The answer should be one number only, namely how many lines of the records hold the word "Hope".

━━━━━ AVAILABLE DATA ━━━━━

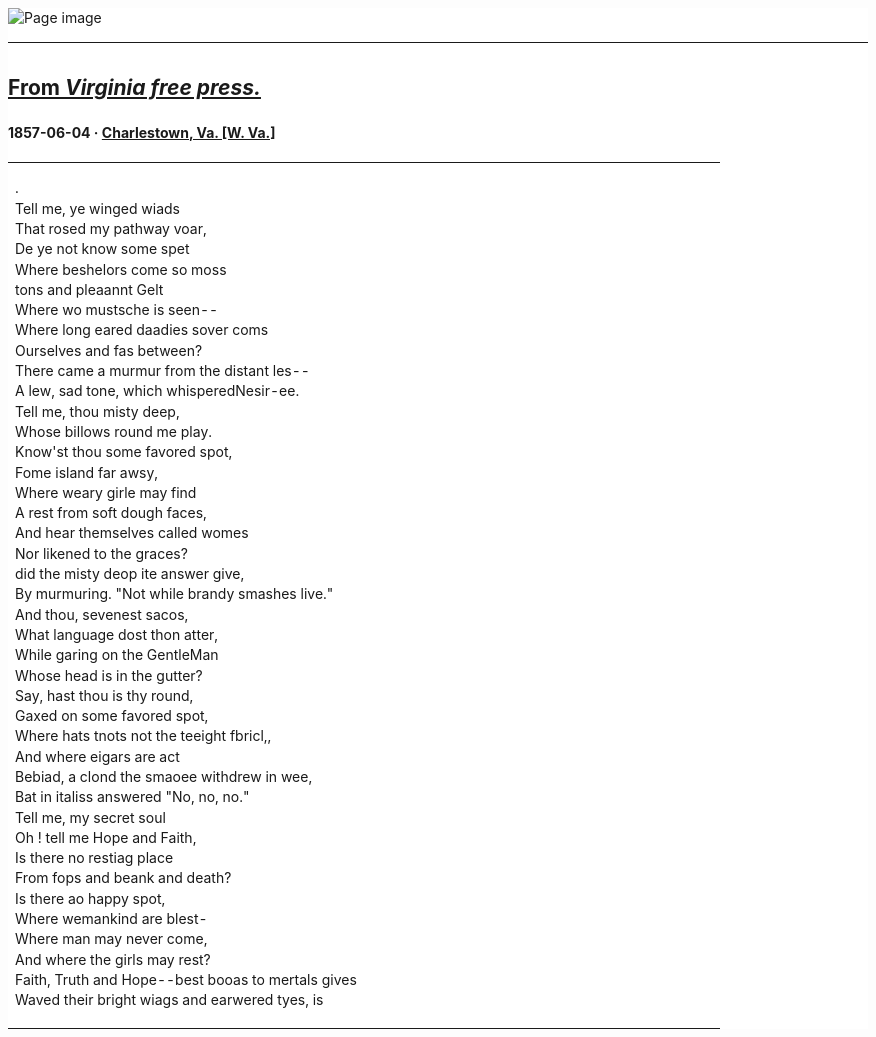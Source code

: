 </td><td style="width: 50%; max-height: 75%; margin: auto; display: block;">
<img alt="Page image" src="https://tile.loc.gov/image-services/iiif/service:ndnp:wvu:batch_wvu_hogan_ver01:data:sn85059862:00514157376:1857051901:0016/pct:1.863705,11.470240,81.762989,85.314019/!600,600/0/default.jpg"/>
</td>
</tr></table>

---

## [From _Virginia free press._](https://www.loc.gov/resource/sn84026784/1857-06-04/ed-1/?sp=1)

#### 1857-06-04 &middot; [Charlestown, Va. [W. Va.]](http://dbpedia.org/resource/Charles_Town%2C_West_Virginia)

<table style="width: 100%;"><tr><td style="width: 50%">

.  
Tell me, ye winged wiads  
That rosed my pathway voar,  
De ye not know some spet  
Where beshelors come so moss  
tons and pleaannt Gelt  
Where wo mustsche is seen--  
Where long eared daadies sover coms  
Ourselves and fas between?  
There came a murmur from the distant les--  
A lew, sad tone, which whisperedNesir-ee.  
Tell me, thou misty deep,  
Whose billows round me play.  
Know&#x27;st thou some favored spot,  
Fome island far awsy,  
Where weary girle may find  
A rest from soft dough faces,  
And hear themselves called womes  
Nor likened to the graces?  
did the misty deop ite answer give,  
By murmuring. &quot;Not while brandy smashes live.&quot;  
And thou, sevenest sacos,  
What language dost thon atter,  
While garing on the GentleMan  
Whose head is in the gutter?  
Say, hast thou is thy round,  
Gaxed on some favored spot,  
Where hats tnots not the teeight fbricl,,  
And where eigars are act  
Bebiad, a clond the smaoee withdrew in wee,  
Bat in italiss answered &quot;No, no, no.&quot;  
Tell me, my secret soul  
Oh ! tell me Hope and Faith,  
Is there no restiag place  
From fops and beank and death?  
Is there ao happy spot,  
Where wemankind are blest-  
Where man may never come,  
And where the girls may rest?  
Faith, Truth and Hope--best booas to mertals gives  
Waved their bright wiags and earwered tyes, is  
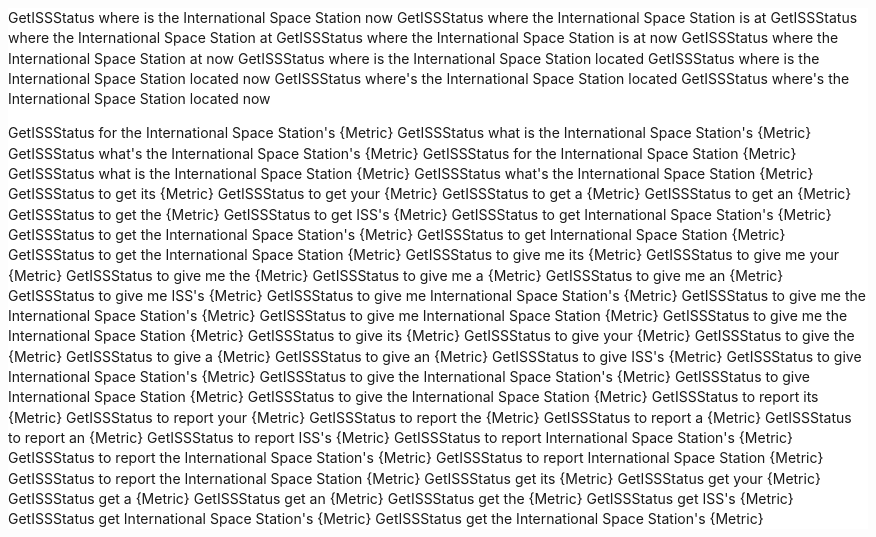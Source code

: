 GetISSStatus where is the International Space Station now
GetISSStatus where the International Space Station is at
GetISSStatus where the International Space Station at
GetISSStatus where the International Space Station is at now
GetISSStatus where the International Space Station at now
GetISSStatus where is the International Space Station located
GetISSStatus where is the International Space Station located now
GetISSStatus where's the International Space Station located
GetISSStatus where's the International Space Station located now

GetISSStatus for the International Space Station's {Metric}
GetISSStatus what is the International Space Station's {Metric}
GetISSStatus what's the International Space Station's {Metric}
GetISSStatus for the International Space Station {Metric}
GetISSStatus what is the International Space Station {Metric}
GetISSStatus what's the International Space Station {Metric}
GetISSStatus to get its {Metric}
GetISSStatus to get your {Metric}
GetISSStatus to get a {Metric}
GetISSStatus to get an {Metric}
GetISSStatus to get the {Metric}
GetISSStatus to get ISS's {Metric}
GetISSStatus to get International Space Station's {Metric}
GetISSStatus to get the International Space Station's {Metric}
GetISSStatus to get International Space Station {Metric}
GetISSStatus to get the International Space Station {Metric}
GetISSStatus to give me its {Metric}
GetISSStatus to give me your {Metric}
GetISSStatus to give me the {Metric}
GetISSStatus to give me a {Metric}
GetISSStatus to give me an {Metric}
GetISSStatus to give me ISS's {Metric}
GetISSStatus to give me International Space Station's {Metric}
GetISSStatus to give me the International Space Station's {Metric}
GetISSStatus to give me International Space Station {Metric}
GetISSStatus to give me the International Space Station {Metric}
GetISSStatus to give its {Metric}
GetISSStatus to give your {Metric}
GetISSStatus to give the {Metric}
GetISSStatus to give a {Metric}
GetISSStatus to give an {Metric}
GetISSStatus to give ISS's {Metric}
GetISSStatus to give International Space Station's {Metric}
GetISSStatus to give the International Space Station's {Metric}
GetISSStatus to give International Space Station {Metric}
GetISSStatus to give the International Space Station {Metric}
GetISSStatus to report its {Metric}
GetISSStatus to report your {Metric}
GetISSStatus to report the {Metric}
GetISSStatus to report a {Metric}
GetISSStatus to report an {Metric}
GetISSStatus to report ISS's {Metric}
GetISSStatus to report International Space Station's {Metric}
GetISSStatus to report the International Space Station's {Metric}
GetISSStatus to report International Space Station {Metric}
GetISSStatus to report the International Space Station {Metric}
GetISSStatus get its {Metric}
GetISSStatus get your {Metric}
GetISSStatus get a {Metric}
GetISSStatus get an {Metric}
GetISSStatus get the {Metric}
GetISSStatus get ISS's {Metric}
GetISSStatus get International Space Station's {Metric}
GetISSStatus get the International Space Station's {Metric}
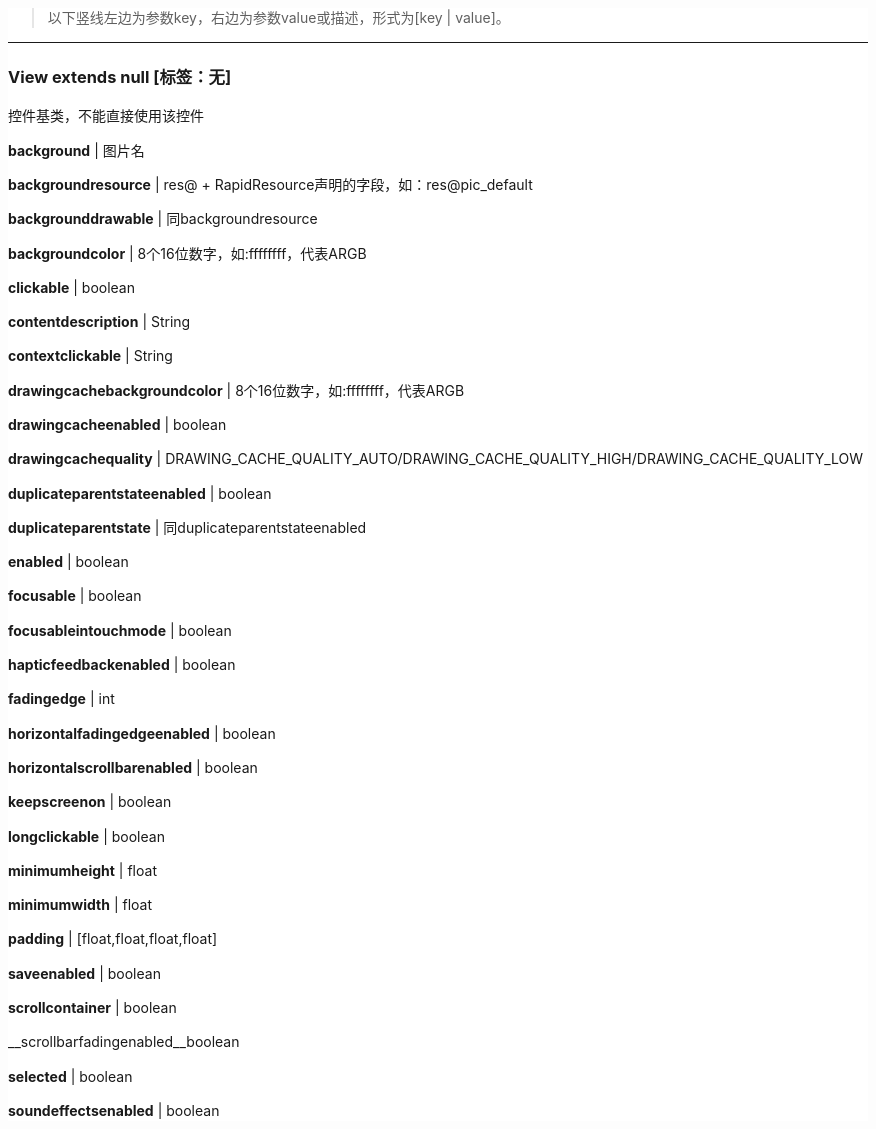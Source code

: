 >以下竖线左边为参数key，右边为参数value或描述，形式为[key | value]。

___
### View extends null [标签：无]
控件基类，不能直接使用该控件

__background__ | 图片名

__backgroundresource__ | res@ + RapidResource声明的字段，如：res@pic_default

__backgrounddrawable__ | 同backgroundresource

__backgroundcolor__ | 8个16位数字，如:ffffffff，代表ARGB

__clickable__ | boolean

__contentdescription__ | String

__contextclickable__ | String

__drawingcachebackgroundcolor__ | 8个16位数字，如:ffffffff，代表ARGB

__drawingcacheenabled__ | boolean

__drawingcachequality__ | DRAWING_CACHE_QUALITY_AUTO/DRAWING_CACHE_QUALITY_HIGH/DRAWING_CACHE_QUALITY_LOW

__duplicateparentstateenabled__ | boolean

__duplicateparentstate__ | 同duplicateparentstateenabled

__enabled__ | boolean

__focusable__ | boolean

__focusableintouchmode__ | boolean

__hapticfeedbackenabled__ | boolean

__fadingedge__ | int

__horizontalfadingedgeenabled__ | boolean

__horizontalscrollbarenabled__ | boolean

__keepscreenon__ | boolean

__longclickable__ | boolean

__minimumheight__ | float

__minimumwidth__ | float

__padding__ | [float,float,float,float]

__saveenabled__ | boolean

__scrollcontainer__ | boolean

__scrollbarfadingenabled__boolean

__selected__ | boolean

__soundeffectsenabled__ | boolean
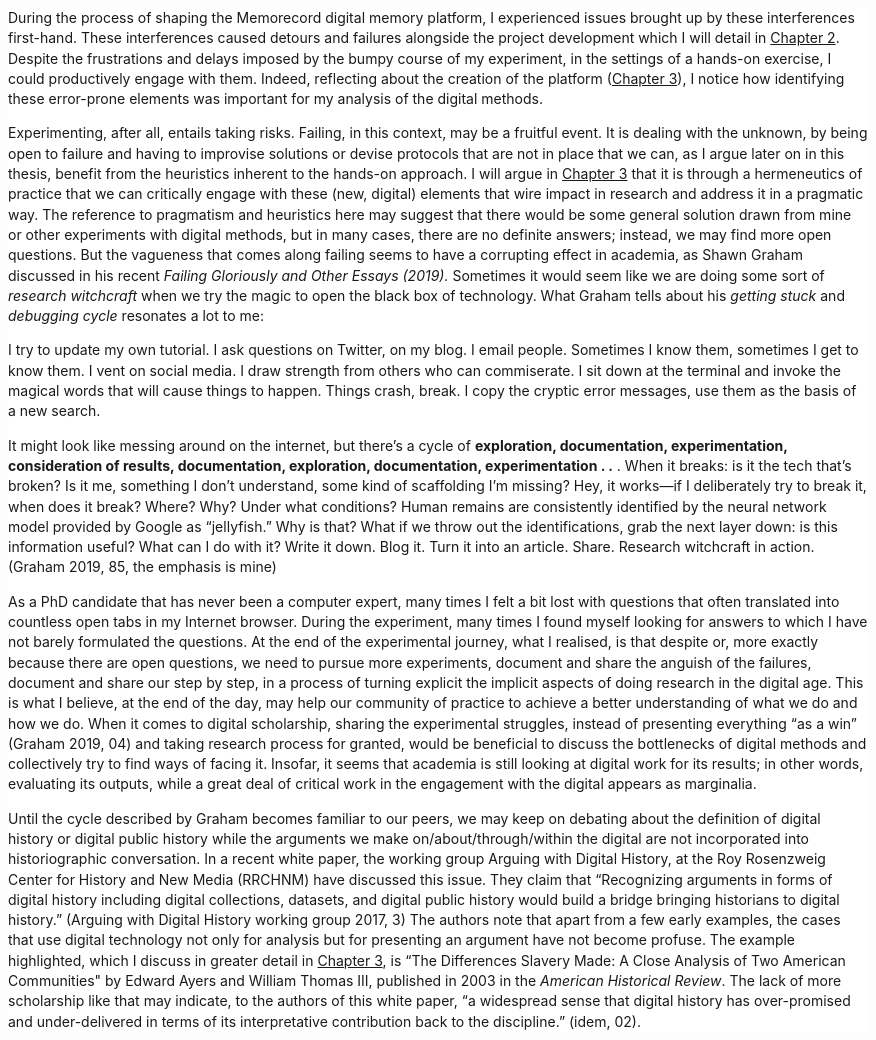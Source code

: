 During the process of shaping the Memorecord digital memory platform, I experienced issues brought up by these interferences first-hand. These interferences caused detours and failures alongside the project development which I will detail in [Chapter 2](#_Chapter_2:_). Despite the frustrations and delays imposed by the bumpy course of my experiment, in the settings of a hands-on exercise, I could productively engage with them. Indeed, reflecting about the creation of the platform ([Chapter 3](#_Chapter_3:_Analysing)), I notice how identifying these error-prone elements was important for my analysis of the digital methods. 

Experimenting, after all, entails taking risks. Failing, in this context, may be a fruitful event. It is dealing with the unknown, by being open to failure and having to improvise solutions or devise protocols that are not in place that we can, as I argue later on in this thesis, benefit from the heuristics inherent to the hands-on approach. I will argue in [Chapter 3](#_Chapter_3:_Analysing) that it is through a hermeneutics of practice that we can critically engage with these (new, digital) elements that wire impact in research and address it in a pragmatic way. The reference to pragmatism and heuristics here may suggest that there would be some general solution drawn from mine or other experiments with digital methods, but in many cases, there are no definite answers; instead, we may find more open questions. But the vagueness that comes along failing seems to have a corrupting effect in academia, as Shawn Graham discussed in his recent *Failing Gloriously and Other Essays (2019).* Sometimes it would seem like we are doing some sort of *research witchcraft* when we try the magic to open the black box of technology. What Graham tells about his *getting stuck* and *debugging cycle* resonates a lot to me: 

I try to update my own tutorial. I ask questions on Twitter, on my blog. I email people. Sometimes I know them, sometimes I get to know them. I vent on social media. I draw strength from others who can commiserate. I sit down at the terminal and invoke the magical words that will cause things to happen. Things crash, break. I copy the cryptic error messages, use them as the basis of a new search. 

It might look like messing around on the internet, but there’s a cycle of **exploration, documentation, experimentation, consideration of results, documentation, exploration, documentation, experimentation . .** . When it breaks: is it the tech that’s broken? Is it me, something I don’t understand, some kind of scaffolding I’m missing? Hey, it works—if I deliberately try to break it, when does it break? Where? Why? Under what conditions? Human remains are consistently identified by the neural network model provided by Google as “jellyfish.” Why is that? What if we throw out the identifications, grab the next layer down: is this information useful? What can I do with it? Write it down. Blog it. Turn it into an article. Share. Research witchcraft in action. (Graham 2019, 85, the emphasis is mine)

As a PhD candidate that has never been a computer expert, many times I felt a bit lost with questions that often translated into countless open tabs in my Internet browser. During the experiment, many times I found myself looking for answers to which I have not barely formulated the questions. At the end of the experimental journey, what I realised, is that despite or, more exactly because there are open questions, we need to pursue more experiments, document and share the anguish of the failures, document and share our step by step, in a process of turning explicit the implicit aspects of doing research in the digital age. This is what I believe, at the end of the day, may help our community of practice to achieve a better understanding of what we do and how we do. When it comes to digital scholarship, sharing the experimental struggles, instead of presenting everything “as a win” (Graham 2019, 04) and taking research process for granted, would be beneficial to discuss the bottlenecks of digital methods and collectively try to find ways of facing it. Insofar, it seems that academia is still looking at digital work for its results; in other words, evaluating its outputs, while a great deal of critical work in the engagement with the digital appears as marginalia. 

Until the cycle described by Graham becomes familiar to our peers, we may keep on debating about the definition of digital history or digital public history while the arguments we make on/about/through/within the digital are not incorporated into historiographic conversation. In a recent white paper, the working group Arguing with Digital History, at the Roy Rosenzweig Center for History and New Media (RRCHNM) have discussed this issue. They claim that “Recognizing arguments in forms of digital history including digital collections, datasets, and digital public history would build a bridge bringing historians to digital history.” (Arguing with Digital History working group 2017, 3) The authors note that apart from a few early examples, the cases that use digital technology not only for analysis but for presenting an argument have not become profuse. The example highlighted, which I discuss in greater detail in [Chapter 3](#_Chapter_3:_Analysing), is “The Differences Slavery Made: A Close Analysis of Two American Communities" by Edward Ayers and William Thomas III, published in 2003 in the *American Historical Review*. The lack of more scholarship like that may indicate, to the authors of this white paper, “a widespread sense that digital history has over-promised and under-delivered in terms of its interpretative contribution back to the discipline.” (idem, 02).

━━━━━

*EXERCISE SOLUTION:* 2